Aston Martin diz que Newey “vai curtir ambiente” e ressalta: “Comunicação é a chave”
Andy Cowell destacou o ambiente coletivo que a Aston Martin criou para receber Adrian Newey e Enrico Cardile. Chefe da equipe britânica também destacou a importância da parceria com a Honda para brigar por vitórias e títulos
A chegada de Adrian Newey à Aston Martin já é realidade, e Enrico Cardile está a caminho. A dupla de renomados engenheiros, vinda de Red Bull e Ferrari, respectivamente, foi contratada para liderar a transformação técnica da equipe de Silverstone rumo à nova era da Fórmula 1, que começa em 2026 com novo regulamento e motores atualizados. Para Andy Cowell, chefe do time britânico, os dois encontrarão um ambiente de trabalho que favorece a colaboração e a inovação.
Newey já trabalha no projeto do carro de 2026, enquanto Cardile só poderá vestir oficialmente o verde da Aston Martin a partir de julho. Além da dupla de engenheiros, a equipe britânica também se prepara para se tornar o time oficial da Honda, em mais uma grande virada estrutural para a próxima geração da categoria.

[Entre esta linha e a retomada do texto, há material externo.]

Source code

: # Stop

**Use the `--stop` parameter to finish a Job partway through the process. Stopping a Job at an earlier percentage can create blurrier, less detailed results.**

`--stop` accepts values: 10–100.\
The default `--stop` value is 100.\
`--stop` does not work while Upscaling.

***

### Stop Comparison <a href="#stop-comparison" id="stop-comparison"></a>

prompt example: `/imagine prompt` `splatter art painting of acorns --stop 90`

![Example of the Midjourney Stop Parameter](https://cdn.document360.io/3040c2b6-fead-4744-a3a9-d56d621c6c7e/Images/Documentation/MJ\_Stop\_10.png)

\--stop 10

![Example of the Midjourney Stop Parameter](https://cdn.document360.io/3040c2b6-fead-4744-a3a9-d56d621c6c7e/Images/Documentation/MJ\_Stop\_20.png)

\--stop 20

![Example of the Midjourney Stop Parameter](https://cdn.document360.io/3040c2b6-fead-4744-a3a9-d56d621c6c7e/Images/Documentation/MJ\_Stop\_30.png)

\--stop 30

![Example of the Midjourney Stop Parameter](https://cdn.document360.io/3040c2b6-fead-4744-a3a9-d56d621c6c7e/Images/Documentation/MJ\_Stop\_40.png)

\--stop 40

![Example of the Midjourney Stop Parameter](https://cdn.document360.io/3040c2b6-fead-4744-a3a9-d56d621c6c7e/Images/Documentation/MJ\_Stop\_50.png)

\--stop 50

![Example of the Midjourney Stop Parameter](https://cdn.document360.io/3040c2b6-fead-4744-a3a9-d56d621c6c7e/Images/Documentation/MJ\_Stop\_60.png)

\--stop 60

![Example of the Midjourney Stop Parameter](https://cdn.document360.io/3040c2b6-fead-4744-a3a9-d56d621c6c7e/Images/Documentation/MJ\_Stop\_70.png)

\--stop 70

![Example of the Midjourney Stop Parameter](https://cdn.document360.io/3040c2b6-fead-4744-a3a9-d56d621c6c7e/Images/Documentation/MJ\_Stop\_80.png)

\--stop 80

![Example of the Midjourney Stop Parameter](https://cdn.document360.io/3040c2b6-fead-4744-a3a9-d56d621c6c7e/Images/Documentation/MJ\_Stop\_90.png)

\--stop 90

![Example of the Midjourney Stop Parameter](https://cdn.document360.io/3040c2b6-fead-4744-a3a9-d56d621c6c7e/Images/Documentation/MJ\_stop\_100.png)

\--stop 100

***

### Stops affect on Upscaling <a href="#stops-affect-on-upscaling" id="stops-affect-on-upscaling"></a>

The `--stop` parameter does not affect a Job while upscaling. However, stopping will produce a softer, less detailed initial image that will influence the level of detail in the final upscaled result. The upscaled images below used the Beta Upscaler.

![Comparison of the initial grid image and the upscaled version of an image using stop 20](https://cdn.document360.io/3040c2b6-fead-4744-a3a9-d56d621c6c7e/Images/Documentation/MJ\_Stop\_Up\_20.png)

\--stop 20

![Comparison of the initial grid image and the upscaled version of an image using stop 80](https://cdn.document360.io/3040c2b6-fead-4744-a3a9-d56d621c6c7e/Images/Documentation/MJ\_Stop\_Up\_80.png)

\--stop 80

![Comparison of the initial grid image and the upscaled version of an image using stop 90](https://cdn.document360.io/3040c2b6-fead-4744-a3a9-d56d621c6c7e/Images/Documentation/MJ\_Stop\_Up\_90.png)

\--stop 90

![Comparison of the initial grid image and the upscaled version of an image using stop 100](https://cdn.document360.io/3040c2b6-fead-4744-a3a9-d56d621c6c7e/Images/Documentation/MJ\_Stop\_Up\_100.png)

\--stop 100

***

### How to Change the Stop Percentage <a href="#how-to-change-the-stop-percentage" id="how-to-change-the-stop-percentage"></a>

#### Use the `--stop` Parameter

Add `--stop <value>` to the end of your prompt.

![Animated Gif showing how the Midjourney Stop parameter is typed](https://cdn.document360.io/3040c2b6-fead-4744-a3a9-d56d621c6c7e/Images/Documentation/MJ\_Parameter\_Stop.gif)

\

“Nos esportes coletivos, tudo se resume a formar um grupo de pessoas colaborativas, criativas, motivadas, honestas, humildes e com autoconsciência. Por isso, acredito que tanto Adrian quanto Enrico vão curtir muito o ambiente aqui”, disse Cowell em entrevista ao GPBlog. “Eles se juntaram à equipe por causa da visão que o Lawrence [Stroll] estabeleceu e pelo que ouviram nas conversas sobre como estamos tentando fazer as coisas”, explicou.
A parceria com a montadora japonesa prevê fornecimento exclusivo de unidades de potência e câmbio, e já está sendo tratada internamente como um divisor de águas. Cowell vê a união como essencial para competir com os grandes times da F1.

“A maioria dos campeonatos é vencida por equipes oficiais, com colaborações sólidas e uma infraestrutura de ponta. Elas têm seus próprios túneis de vento e simuladores, e tudo é desenhado de forma integrada. Então, se associar à Honda é uma notícia excelente. É uma organização fantástica de se trabalhar”, explanou.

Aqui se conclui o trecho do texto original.